A ‘Speculative and Dissenting Spirit’

Mary Wollstonecraft made a powerful case for liberating and educating women; at the same time she lived out her theories. Often reviled by her contemporaries, today she is considered a ‘modern’ heroine.

Engraving of Mary Wollestonecraft

The dissenter

Mary Wollstonecraft’s A Vindication of the Rights of Women was published at the end of the 18th century – a century marked by the emergence of the philosophical spirit and the concept of ‘enlightenment’, by the gradual erosion of monarchical authority (which reached its apex with the French Revolution in 1789), and by the birth of democracy. While the question of the rights of men engendered lively debate at that time, a woman’s lot remained unconsidered. Wollstonecraft, however, was determined to change this and to add a dissenting female voice to the chorus debating political emancipation.

Mary was the second child, and eldest girl, in a family of seven.
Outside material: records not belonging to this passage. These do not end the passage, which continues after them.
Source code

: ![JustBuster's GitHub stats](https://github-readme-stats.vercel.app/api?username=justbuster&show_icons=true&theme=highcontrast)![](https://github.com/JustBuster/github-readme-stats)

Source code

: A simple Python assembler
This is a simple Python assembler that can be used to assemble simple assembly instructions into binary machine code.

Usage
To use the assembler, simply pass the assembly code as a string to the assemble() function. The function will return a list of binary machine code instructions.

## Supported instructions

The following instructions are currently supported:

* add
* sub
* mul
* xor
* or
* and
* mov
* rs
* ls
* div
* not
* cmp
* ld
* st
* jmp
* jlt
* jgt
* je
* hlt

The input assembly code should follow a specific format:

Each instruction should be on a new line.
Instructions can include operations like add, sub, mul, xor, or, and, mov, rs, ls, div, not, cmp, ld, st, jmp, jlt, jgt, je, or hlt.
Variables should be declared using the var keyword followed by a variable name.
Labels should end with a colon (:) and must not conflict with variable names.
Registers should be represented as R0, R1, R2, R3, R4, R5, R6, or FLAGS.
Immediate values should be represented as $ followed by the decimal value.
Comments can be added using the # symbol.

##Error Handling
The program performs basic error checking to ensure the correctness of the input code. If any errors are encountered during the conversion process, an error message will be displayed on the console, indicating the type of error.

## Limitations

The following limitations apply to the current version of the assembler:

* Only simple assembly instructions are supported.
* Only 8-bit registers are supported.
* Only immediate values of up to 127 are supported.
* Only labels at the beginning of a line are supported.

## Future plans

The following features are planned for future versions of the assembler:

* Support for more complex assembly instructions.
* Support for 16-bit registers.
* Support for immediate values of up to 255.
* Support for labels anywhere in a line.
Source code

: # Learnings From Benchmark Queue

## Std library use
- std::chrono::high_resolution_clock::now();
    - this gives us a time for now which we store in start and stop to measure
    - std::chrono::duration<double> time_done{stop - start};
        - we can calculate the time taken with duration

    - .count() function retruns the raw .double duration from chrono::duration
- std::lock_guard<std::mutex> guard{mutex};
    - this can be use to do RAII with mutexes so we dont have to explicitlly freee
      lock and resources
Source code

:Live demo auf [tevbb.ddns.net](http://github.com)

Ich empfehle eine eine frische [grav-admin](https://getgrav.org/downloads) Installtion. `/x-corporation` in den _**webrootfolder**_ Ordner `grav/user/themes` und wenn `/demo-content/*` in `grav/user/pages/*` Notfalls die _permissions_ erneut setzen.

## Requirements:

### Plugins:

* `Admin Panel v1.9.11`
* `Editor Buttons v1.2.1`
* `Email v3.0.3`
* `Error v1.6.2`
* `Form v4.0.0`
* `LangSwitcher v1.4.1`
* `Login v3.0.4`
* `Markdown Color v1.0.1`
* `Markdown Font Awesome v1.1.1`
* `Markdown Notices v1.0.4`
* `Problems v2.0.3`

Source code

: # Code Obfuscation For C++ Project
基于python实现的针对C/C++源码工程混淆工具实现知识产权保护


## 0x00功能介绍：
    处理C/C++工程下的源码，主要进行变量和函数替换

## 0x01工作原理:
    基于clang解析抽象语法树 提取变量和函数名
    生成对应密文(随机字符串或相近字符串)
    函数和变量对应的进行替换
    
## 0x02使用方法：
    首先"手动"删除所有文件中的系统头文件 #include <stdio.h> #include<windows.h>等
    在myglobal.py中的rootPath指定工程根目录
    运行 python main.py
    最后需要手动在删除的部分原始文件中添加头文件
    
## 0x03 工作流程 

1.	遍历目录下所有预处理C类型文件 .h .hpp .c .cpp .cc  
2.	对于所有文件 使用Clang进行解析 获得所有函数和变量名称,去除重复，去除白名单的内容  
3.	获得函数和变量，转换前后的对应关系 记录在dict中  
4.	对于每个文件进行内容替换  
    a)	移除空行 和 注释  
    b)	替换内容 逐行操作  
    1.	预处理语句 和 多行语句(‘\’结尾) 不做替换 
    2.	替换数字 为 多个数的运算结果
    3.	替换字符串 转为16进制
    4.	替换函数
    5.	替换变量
Her childhood was marked by her parents’ downward social spiral and by her envy of her eldest brother, who was singled out by their mother’s favour and by a wealthy grandfather’s will. Her early years were spent, with her family, in following her feckless and violent father across England and Wales – he had given up the weaving for which he had been trained, and was making hopeless attempts to be a gentleman farmer.

In 1787, aged 19, she left home to work as lady’s companion to a Mrs Dawson, in Bath. Unhappy with her situation, Mary was sustained by a dream of life alone with her beloved friend Fanny Blood, and by a strenuous piety that allowed her to believe in a blissful afterlife, to compensate for her present misery.

Her work was interrupted by a series of family disasters. Her mother became ill, and Mary returned to London in 1780-81 to nurse her through her fatal illness. Then, in 1784, Mary faced the depression of her newly married sister Eliza. She responded by encouraging Eliza to leave her unhappy marriage and her new baby. When Mary encountered the inevitable criticism for this behaviour, she gave a robust reply: ‘I knew I should be the … shameful incendiary in this shocking affair of a woman’s leaving her bed-fellow.’

To help keep Eliza, Fanny Blood, Fanny’s sister, and herself – she founded a small school in the progressive Dissenting community of Newington Green. (The Dissenters were people committed to combining reason with piety, and who looked forward to a more just and egalitarian future brought about by individual effort.) The following years saw much intellectual growth for Mary, who learned to broaden her resentment towards her family into an analysis of general social injustice.


A woman of sensibility

The school collapsed in 1785, when Mary abandoned it to be with Fanny, who had married and was living in Portugal, but was now dying from consumption. After Fanny’s death in 1786, Mary had little choice but take up work as a governess, and she took a post with the daughters of Lord and Lady Kingsborough in Ireland. ‘I by no means like the proposal of being a governess,’ she wrote, ‘I should be shut out from society – and be debarred the imperfect pleasures of friendship’. She had made a similar point in the book she had just written, a stern advice manual Thoughts on the Education of Daughters (1787), in which she spoke movingly of the horror of intelligent women being subject to rich fools.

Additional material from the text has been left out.